太陽電池や電子部品の配線などに用いられる「銅ペースト」を開発し、世界で初めて量産化に成功。金、銀、はんだ等これまで電子部品に使われてきたあらゆる導電性金属を置き換え、低コスト・低環境負荷を実現できる機能性に優れた新たな素材として注目されている。
半導体の配線を銅素材で開発し世界の半導体メーカーに採用されるなど、銅素材の実用化に携わってきた東北大学工学研究科の小池淳一教授。会社を設立したきっかけとなったのは、2011年の東日本大震災だったという。「震災の直後に石巻市へ行って大変な状況を目の当たりにして、私のやっていることで役に立てることはないか、と考えたんです。原発事故もあり、再生可能エネルギーの普及のために太陽電池の配線で使われている銀を(より低コストの)銅に置き換えられないか、ということで研究を始めました」
研究は科学技術振興機構の大学発新産業創出拠点プロジェクト(START)に採択され、2年間の研究開発期間を経て「ものになりそうだということが見えてきた」。2013年4月、研究プロジェクトのメンバーだった小池美穂さんが代表となり、小池教授がCTOに就任して「銅ペースト」を実用化する「マテリアル・コンセプト」を設立した。
同社が量産化に成功したという「銅ペースト」は、素材の形や厚さを自在に操ることができ、20ミクロンという微細な配線も作製できる。「マヨネーズのように、注射器のような容器から空気圧で線を描くこともできるし、印刷の版を作ってシートに焼くことで、ぱっと配線を作ることもできる」と、小池教授はその優れた特徴を語る。
太陽光発電に用いられる太陽電池の配線にはこれまで銀が使われてきたが、これを銅で代替できれば高価な銀と比べ圧倒的にコストを抑えられ、印刷による作製が可能になるため生産効率も上がる。銅はこれまで腐食しやすいなどの特性が課題と考えられてきたが、同社は銅ペーストによる配線でついに「銀と同じ特性を出せるようになった」という。
2018年ごろからは事業の主軸を電子部品の配線や電極の作製にシフトし、銀だけでなく金やはんだ、銅メッキ、銅箔などを代替する素材として「銅ペースト」を用いている。開発中の部品は自動車の車載部品や、通信機器のセンサー、LED照明やディスプレイなど幅広い。小池代表は「素材のメカニズムをしっかり理解しているからこそ、伸びるものを作る、厚みを出す、接合するーなど、お客さんの要望に合わせてカスタマイズでき、お客さんにも扱いやすいものを作れるのが私たちの強み。軽量化、省エネ化、低環境負荷を実現できるのも価値だと思います」と語る。

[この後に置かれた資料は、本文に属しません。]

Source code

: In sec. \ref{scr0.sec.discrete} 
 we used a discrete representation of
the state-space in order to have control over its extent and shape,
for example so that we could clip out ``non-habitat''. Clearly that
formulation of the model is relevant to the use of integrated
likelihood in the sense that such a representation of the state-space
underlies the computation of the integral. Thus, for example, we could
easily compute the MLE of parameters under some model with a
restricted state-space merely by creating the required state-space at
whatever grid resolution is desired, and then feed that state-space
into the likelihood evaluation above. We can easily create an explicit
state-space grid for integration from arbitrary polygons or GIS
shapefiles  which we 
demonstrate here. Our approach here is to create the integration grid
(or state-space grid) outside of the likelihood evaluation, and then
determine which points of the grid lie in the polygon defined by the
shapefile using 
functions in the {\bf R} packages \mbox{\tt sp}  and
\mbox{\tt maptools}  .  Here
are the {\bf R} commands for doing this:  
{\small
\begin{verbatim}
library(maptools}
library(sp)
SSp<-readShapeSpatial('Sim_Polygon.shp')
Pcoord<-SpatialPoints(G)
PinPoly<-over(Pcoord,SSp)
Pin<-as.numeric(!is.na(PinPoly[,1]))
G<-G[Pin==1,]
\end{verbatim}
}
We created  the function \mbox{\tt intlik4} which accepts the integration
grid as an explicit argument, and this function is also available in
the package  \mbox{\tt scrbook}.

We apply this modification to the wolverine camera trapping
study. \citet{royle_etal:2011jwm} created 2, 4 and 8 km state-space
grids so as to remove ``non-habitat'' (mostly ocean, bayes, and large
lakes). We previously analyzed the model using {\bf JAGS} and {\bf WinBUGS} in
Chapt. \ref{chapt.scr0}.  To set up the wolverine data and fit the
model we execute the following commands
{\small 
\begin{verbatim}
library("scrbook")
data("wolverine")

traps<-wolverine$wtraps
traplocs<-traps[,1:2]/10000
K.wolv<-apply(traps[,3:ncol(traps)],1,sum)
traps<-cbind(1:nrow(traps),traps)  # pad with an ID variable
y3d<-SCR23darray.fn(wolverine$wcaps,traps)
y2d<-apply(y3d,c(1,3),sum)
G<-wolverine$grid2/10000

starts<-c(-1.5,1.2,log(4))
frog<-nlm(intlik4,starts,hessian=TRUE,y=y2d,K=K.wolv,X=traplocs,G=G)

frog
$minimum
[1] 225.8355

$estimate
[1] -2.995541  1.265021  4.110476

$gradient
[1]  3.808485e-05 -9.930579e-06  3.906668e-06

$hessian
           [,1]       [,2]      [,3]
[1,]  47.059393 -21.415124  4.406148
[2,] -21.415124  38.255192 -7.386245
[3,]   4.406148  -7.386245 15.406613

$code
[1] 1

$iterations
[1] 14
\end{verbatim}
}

扱うのは埃一つ許されないミクロンの世界。小池代表は「毎朝みんなで床掃除するところから一日が始まるんです」と、日々の地道な努力を明かす。「地域を活性化したいという志を持って起業しましたし、ベンチャーのみんなのスターになりたいですね。世のため人のためになる事業をしていきたい」。小池教授も「震災後に起業したきっかけの一つは、東北に製造業の会社が少ないこと。世界に発信し、世界と勝負ができるような製造業の立派な会社を作って、新しい就職の場ができればいいなと思う」と地域への思いを語る。
東北大学発ベンチャーの先駆けとも言える同社は、大学内の研究のさらなる事業化にも期待を膨らませている。小池教授は「工学研究科で研究企画会議の委員をしていたときに色々な先生方の素晴らしい研究を聞くことができ、世界と戦えるような事業のネタがたくさんあると思いました。工学部の教授会は150人集まるのですが、150講座に准教授や講師、助教もいて×3で450人、そして皆さん3つくらい研究テーマを持っていると考えると、1000を超えるネタがあるということになる。本気になったらすごいことになりますよ」と熱を込める。
小池代表は「我々よりもっといいシーズもいっぱいあると思います。事業化したいシーズがあれば、ぜひご紹介いただきたい。まずは私たちと近い領域の研究分野があればマッチングして、面白い研究、お互いシナジーが働くような研究と一緒に事業展開していけたら」と東北大学の教員たちに期待を寄せた。